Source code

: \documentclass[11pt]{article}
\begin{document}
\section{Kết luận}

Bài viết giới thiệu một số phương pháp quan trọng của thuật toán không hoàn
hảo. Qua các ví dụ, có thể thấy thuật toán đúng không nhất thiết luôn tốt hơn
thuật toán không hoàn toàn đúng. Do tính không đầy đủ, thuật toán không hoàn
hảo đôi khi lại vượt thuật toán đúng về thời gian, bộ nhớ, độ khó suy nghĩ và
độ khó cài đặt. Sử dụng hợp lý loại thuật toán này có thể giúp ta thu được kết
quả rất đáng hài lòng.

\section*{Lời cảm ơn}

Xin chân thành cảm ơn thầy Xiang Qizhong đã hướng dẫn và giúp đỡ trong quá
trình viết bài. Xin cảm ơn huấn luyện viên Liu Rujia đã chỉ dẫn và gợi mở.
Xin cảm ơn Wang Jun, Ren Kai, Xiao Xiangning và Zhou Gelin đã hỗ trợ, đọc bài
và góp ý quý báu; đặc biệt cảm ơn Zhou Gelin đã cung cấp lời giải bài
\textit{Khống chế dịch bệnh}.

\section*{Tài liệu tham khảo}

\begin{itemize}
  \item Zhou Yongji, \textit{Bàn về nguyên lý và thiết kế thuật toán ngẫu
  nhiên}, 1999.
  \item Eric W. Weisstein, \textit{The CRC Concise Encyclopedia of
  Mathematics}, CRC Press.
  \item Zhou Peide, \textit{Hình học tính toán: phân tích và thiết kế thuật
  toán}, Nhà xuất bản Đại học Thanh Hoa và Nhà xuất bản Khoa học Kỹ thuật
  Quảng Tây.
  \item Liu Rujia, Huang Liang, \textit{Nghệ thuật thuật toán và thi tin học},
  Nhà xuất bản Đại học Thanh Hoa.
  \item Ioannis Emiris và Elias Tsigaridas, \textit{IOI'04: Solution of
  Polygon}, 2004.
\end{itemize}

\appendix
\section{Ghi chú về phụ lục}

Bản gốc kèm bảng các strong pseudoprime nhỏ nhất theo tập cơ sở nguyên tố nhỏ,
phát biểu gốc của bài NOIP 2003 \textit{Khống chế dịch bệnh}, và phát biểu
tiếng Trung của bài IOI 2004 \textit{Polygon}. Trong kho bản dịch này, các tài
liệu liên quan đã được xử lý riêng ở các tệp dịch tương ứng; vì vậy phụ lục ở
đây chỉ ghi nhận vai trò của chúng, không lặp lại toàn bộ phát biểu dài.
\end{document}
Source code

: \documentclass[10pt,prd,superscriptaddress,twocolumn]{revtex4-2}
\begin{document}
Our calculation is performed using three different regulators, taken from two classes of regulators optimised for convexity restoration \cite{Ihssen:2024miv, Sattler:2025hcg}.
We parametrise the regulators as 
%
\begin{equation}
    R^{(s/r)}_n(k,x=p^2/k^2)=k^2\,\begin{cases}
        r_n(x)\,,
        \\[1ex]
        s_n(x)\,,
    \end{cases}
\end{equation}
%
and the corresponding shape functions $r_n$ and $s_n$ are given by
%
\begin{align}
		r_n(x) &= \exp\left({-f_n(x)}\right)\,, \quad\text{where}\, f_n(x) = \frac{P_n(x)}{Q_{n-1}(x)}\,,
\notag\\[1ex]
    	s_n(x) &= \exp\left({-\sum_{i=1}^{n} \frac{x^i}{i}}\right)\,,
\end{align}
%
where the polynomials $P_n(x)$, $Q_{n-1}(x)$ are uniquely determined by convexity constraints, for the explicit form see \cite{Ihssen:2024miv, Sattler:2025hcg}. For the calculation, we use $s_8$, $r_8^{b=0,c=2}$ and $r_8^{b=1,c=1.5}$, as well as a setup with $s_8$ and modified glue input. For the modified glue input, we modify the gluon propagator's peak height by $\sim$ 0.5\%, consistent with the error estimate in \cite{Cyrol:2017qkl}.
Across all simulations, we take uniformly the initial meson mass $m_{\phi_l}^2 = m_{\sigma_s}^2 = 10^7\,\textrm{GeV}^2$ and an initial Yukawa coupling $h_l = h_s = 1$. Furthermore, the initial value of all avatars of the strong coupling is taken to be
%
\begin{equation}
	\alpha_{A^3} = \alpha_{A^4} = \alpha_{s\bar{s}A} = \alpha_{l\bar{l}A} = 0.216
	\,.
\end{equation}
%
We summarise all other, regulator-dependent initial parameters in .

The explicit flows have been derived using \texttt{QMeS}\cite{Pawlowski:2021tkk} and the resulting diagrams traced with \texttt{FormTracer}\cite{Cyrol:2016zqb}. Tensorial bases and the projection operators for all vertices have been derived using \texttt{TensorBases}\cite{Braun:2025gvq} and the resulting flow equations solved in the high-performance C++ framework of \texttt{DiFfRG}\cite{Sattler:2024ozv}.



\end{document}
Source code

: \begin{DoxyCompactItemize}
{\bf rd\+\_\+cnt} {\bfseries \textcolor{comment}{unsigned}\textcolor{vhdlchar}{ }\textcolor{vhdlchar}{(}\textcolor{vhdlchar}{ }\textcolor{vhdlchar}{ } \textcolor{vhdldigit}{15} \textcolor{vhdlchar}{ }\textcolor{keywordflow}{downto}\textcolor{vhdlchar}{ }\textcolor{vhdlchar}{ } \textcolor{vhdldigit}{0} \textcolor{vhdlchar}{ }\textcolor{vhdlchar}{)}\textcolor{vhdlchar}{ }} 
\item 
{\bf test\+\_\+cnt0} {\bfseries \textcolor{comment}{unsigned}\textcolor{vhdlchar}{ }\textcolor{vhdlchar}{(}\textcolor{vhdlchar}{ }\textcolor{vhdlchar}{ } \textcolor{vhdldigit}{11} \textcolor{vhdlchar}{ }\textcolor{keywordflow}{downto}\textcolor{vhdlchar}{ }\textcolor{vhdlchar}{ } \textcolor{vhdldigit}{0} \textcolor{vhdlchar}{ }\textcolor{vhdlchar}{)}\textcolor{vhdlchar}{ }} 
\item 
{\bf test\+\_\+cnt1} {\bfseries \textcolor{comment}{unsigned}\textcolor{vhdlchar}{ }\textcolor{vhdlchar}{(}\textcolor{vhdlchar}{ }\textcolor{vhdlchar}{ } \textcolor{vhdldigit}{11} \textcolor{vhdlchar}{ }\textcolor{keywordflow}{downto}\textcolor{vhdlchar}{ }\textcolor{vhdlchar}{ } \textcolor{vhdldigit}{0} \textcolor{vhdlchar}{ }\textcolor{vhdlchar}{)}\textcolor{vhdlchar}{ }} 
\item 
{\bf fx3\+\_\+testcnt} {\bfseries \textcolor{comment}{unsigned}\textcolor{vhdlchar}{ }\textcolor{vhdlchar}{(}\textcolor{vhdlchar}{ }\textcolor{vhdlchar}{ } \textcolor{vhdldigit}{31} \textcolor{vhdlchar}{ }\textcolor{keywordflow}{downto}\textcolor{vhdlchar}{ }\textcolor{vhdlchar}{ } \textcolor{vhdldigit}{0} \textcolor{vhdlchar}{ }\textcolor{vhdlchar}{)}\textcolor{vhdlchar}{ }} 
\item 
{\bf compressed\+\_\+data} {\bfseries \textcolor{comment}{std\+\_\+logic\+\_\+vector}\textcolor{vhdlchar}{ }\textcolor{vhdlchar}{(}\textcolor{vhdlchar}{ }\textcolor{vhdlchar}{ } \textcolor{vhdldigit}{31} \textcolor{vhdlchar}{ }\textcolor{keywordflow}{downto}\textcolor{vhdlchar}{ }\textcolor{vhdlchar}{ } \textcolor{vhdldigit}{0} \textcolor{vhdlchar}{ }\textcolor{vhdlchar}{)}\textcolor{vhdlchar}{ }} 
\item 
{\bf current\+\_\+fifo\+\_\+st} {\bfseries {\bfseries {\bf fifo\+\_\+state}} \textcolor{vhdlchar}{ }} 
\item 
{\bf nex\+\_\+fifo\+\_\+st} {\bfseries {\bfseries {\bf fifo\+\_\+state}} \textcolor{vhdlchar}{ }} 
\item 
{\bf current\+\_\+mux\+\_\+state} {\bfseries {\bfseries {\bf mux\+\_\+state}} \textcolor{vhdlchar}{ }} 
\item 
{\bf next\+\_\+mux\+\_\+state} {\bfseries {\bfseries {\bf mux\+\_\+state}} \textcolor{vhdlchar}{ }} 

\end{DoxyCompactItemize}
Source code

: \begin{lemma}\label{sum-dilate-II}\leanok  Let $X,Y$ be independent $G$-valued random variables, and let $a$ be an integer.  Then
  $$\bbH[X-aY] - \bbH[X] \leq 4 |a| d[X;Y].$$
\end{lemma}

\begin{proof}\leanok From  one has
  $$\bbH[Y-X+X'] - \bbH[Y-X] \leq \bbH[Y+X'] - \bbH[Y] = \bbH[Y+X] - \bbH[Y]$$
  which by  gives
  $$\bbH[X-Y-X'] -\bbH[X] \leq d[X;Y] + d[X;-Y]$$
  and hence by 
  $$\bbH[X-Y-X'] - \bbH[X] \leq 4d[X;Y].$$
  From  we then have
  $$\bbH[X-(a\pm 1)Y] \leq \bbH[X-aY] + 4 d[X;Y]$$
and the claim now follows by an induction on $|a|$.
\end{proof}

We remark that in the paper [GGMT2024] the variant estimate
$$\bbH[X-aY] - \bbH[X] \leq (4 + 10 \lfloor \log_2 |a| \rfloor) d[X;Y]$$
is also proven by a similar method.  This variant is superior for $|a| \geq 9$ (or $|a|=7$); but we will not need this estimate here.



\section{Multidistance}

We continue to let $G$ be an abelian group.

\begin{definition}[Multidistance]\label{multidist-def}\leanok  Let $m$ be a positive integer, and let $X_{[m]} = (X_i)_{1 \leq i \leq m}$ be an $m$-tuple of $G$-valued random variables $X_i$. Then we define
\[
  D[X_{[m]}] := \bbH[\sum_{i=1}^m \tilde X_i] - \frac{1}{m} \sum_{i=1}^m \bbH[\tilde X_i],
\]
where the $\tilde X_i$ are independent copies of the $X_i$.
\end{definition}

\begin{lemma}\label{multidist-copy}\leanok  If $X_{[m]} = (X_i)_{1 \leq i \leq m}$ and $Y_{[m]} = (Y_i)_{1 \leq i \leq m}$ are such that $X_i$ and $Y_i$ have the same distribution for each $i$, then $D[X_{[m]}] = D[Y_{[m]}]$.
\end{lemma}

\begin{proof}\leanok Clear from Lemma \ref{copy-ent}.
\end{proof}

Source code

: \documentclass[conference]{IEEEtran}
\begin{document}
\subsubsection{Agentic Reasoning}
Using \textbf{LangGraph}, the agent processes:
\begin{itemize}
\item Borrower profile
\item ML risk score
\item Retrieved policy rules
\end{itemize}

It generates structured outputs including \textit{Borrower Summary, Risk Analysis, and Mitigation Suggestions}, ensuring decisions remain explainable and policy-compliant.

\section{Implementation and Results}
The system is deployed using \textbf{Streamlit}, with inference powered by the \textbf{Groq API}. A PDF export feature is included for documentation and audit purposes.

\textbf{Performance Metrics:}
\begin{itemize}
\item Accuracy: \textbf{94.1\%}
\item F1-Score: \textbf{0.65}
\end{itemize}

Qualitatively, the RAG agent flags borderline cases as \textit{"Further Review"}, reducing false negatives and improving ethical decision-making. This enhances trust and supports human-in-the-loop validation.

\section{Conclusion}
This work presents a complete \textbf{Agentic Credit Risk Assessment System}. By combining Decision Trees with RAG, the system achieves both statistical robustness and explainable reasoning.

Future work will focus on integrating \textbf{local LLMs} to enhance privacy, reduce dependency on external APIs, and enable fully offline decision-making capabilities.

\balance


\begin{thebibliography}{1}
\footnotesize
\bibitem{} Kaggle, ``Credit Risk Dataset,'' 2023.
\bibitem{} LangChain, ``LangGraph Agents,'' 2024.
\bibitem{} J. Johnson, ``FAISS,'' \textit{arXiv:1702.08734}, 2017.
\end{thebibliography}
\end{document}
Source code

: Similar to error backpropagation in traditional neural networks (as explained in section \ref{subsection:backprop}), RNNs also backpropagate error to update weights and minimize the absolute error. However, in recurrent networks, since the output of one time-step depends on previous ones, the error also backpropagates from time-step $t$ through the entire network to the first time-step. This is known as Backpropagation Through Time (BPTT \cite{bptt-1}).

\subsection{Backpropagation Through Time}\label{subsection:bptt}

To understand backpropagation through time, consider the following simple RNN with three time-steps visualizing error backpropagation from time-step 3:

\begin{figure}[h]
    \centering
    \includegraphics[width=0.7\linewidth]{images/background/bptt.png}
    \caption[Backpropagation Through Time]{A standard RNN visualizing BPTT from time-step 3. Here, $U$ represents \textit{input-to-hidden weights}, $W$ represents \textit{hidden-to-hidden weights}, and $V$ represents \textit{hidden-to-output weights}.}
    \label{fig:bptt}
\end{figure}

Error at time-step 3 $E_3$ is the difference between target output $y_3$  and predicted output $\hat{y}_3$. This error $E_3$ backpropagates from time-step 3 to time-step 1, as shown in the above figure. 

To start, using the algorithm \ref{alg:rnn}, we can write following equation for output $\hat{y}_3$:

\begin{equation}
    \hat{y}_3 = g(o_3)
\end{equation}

*AIM OF THE TASK*
Would you please write out, exactly and with no other lines, the stretch of the listing above from the line containing "hảo. Qua các" through the line containing "Nhà xuất bản Đại học Thanh Hoa."?

*RESULT OF THE TASK*
hảo. Qua các ví dụ, có thể thấy thuật toán đúng không nhất thiết luôn tốt hơn
thuật toán không hoàn toàn đúng. Do tính không đầy đủ, thuật toán không hoàn
hảo đôi khi lại vượt thuật toán đúng về thời gian, bộ nhớ, độ khó suy nghĩ và
độ khó cài đặt. Sử dụng hợp lý loại thuật toán này có thể giúp ta thu được kết
quả rất đáng hài lòng.

\section*{Lời cảm ơn}

Xin chân thành cảm ơn thầy Xiang Qizhong đã hướng dẫn và giúp đỡ trong quá
trình viết bài. Xin cảm ơn huấn luyện viên Liu Rujia đã chỉ dẫn và gợi mở.
Xin cảm ơn Wang Jun, Ren Kai, Xiao Xiangning và Zhou Gelin đã hỗ trợ, đọc bài
và góp ý quý báu; đặc biệt cảm ơn Zhou Gelin đã cung cấp lời giải bài
\textit{Khống chế dịch bệnh}.

\section*{Tài liệu tham khảo}

\begin{itemize}
  \item Zhou Yongji, \textit{Bàn về nguyên lý và thiết kế thuật toán ngẫu
  nhiên}, 1999.
  \item Eric W. Weisstein, \textit{The CRC Concise Encyclopedia of
  Mathematics}, CRC Press.
  \item Zhou Peide, \textit{Hình học tính toán: phân tích và thiết kế thuật
  toán}, Nhà xuất bản Đại học Thanh Hoa và Nhà xuất bản Khoa học Kỹ thuật
  Quảng Tây.
  \item Liu Rujia, Huang Liang, \textit{Nghệ thuật thuật toán và thi tin học},
  Nhà xuất bản Đại học Thanh Hoa.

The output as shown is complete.